この日の参加者は30人余り。5〜6名ごとのグループに分かれて、最初に一人ずつ自己紹介をします。ワークショップにはルールがあり、まず「先生」という呼び名は禁止。お互いの違いを尊重し、楽しく話を膨らませるために、ニックネームで呼び合うのが基本です。
メニューは大きく2つ。まずは「どのような2040年を実現したいか?」。暗いフラグを回避して、どんな未来を生きたいか。漠然と「先が見えない」と悲観するよりも、イメージをより明確にすることで、新しい可能性を見つけようというのです。

私が参加したグループ2でも、さまざまな意見が交わされました。例えば、KGRI特任准教授の河嶋春菜さんが望むのは「AIの発展で法律問題がほとんどなくなった社会」。法律の研究者から飛び出した、予想外の発想です。理工学部機械工学科の松浦航さんは「人が互いに足を引っ張り合わず、誰もがやりたいことを実現する社会」。東京エレクトロン株式会社サステナビリティ統括部長の荻野裕史さんは「技術が発展しても、人間らしい心を保っている世の中」をイメージ。テクノロジーに関わる人が技術とともに人間のことを考えている。これも意外な発見でした。話題はSNSから教育機会、ジェンダーや環境問題まで。異なる視点が掛け合わされ、イメージがどんどん膨らんでいきます。
そして、グループごとにディスカッション結果を報告。グループ2からは理工学研究科開放環境科学専攻の菖蒲健太さんが「多様性を認め合い、あらゆる壁のない社会を実現したい」と発表しました。

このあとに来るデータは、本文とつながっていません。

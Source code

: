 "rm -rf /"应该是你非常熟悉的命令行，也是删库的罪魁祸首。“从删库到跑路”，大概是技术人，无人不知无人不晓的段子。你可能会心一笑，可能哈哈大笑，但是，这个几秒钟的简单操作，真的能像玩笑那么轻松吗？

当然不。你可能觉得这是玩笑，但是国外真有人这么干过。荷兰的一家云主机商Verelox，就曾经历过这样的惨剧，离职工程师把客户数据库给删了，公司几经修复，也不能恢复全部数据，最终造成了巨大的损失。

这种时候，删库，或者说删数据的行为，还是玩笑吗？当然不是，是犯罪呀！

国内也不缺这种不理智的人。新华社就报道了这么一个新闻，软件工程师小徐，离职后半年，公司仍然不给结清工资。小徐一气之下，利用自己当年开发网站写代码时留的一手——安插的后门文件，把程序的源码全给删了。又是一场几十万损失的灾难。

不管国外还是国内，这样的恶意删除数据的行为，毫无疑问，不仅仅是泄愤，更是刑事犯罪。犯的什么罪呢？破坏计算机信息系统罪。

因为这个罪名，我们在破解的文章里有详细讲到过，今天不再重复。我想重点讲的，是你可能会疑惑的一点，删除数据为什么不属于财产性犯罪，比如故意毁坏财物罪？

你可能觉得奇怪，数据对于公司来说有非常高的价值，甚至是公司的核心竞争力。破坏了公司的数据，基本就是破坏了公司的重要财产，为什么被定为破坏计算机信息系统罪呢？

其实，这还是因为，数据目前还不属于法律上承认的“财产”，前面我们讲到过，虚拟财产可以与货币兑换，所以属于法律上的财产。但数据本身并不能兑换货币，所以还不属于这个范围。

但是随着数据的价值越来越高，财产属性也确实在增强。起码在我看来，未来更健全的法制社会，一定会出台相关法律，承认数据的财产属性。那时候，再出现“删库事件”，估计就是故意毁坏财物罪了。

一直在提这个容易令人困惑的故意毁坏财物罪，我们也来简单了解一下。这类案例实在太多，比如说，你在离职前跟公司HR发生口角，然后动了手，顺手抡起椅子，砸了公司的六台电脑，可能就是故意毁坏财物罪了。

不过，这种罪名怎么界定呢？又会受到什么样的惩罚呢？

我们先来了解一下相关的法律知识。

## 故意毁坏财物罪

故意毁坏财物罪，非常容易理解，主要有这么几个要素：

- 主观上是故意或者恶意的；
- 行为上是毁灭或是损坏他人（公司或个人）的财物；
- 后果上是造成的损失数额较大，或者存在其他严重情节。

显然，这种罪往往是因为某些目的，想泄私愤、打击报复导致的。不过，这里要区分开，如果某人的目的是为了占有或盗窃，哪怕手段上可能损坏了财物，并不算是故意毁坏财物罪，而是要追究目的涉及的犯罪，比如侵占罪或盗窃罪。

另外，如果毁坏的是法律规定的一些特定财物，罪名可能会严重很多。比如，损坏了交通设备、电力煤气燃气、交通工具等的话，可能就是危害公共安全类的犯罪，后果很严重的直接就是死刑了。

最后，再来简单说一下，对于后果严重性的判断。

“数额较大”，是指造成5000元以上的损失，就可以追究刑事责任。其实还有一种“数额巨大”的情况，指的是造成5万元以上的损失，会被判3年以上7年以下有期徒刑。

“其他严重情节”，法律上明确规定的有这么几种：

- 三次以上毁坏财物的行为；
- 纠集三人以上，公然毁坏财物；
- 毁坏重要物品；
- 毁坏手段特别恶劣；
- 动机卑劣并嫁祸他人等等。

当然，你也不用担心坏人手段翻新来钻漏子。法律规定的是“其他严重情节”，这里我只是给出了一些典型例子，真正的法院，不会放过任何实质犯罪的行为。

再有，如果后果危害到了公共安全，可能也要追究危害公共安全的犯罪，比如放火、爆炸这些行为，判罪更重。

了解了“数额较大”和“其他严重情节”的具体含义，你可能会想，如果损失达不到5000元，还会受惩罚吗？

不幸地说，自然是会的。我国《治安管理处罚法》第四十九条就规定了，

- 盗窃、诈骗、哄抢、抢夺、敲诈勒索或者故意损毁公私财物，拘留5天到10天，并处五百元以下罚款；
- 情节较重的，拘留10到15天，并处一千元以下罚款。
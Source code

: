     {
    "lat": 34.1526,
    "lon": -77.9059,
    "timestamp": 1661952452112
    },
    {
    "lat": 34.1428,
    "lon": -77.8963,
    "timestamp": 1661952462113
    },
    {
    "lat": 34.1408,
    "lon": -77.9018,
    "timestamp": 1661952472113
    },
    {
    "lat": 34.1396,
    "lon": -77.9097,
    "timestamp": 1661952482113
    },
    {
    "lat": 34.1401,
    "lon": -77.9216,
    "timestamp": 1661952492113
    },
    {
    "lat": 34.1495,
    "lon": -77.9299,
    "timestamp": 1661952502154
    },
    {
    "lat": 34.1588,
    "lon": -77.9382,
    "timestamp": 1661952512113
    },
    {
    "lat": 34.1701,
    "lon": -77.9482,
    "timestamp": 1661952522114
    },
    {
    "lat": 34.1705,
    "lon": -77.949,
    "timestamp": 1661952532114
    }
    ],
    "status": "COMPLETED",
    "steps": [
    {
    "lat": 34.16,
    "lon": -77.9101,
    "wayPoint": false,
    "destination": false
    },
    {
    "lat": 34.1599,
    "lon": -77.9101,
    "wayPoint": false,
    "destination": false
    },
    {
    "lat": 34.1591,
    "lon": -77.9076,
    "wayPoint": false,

次のお題は「理想の2040年を実現するため、このコミュニティに何ができるのか?」。先ほど考えた未来像に向けて、長期的・短期的なアプローチを考えていきます。
以下はグループ2の討論から。「人々を分断するのではなく、多様性を認め合うツールとして技術のあり方を考えたい」と、理工学部機械工学科准教授の石上玄也さん。理工学部電気情報工学科の三友陽向さんは「自分にできることは何かという、当事者意識を育むことが大事」。無関心こそが最大の課題だという視点を提起しました。私からは「この場で得た集合知を発信しつつ、一人ひとりの共感力を高めていきたい」。

これらの議論を集約して、河嶋春菜さんから「2040コミュニティの多様性を活かして、異質なものに寛容性のある2040年を実現する。そのために今年はコミュニティの土台を固める」と結論を発表。
他のグループからも多様性という言葉が多く挙がる一方、実現の足がかりとして「心理的安全性が重要」「自分の行動の影響を可視化したい」「まずは飲み会をやるべき!」など、いろいろなキーワードが飛び出しました。


【まとめ&感想】 期待度大!
未来のインパクトがここから始まる!?


こうして2時間のワークショップが終了。「2040コミュニティ」の本格始動に向けたウォーミングアップ……ということでしたが、学生からは「先生方と同じテーブルで話すことができて、視野が大きく広がった」、研究者や企業の参加者からも「いまの学生たちのリアルな感覚に、目が覚めるような思いがした」と、ポジティブな声が頻出しました。
参加者個人のレベルでは、今日の気づきが新たな興味や発想につながる。それがコミュニティのレベルでは、課題の可視化やアイデアの創発など相乗効果をもたらして、未来を変える気運を育んでいく。このサイクルを回していけば、暗い未来予測をひっくり返し、明るい前途をみんなでカタチにしていけるかもしれません。

そもそも、これはまだ序の口の話。この手応えを皮切りに、これから何が繰り広げられていくのか? まだ見ぬ人たち同士が出会い、知らなかった世界と世界が融合して、思いも寄らぬ技術やメソッド、エコシステムが立ち上がっていく——。「2040コミュニティ」がもたらすインパクトに、大きな期待が膨らむワークショップでした。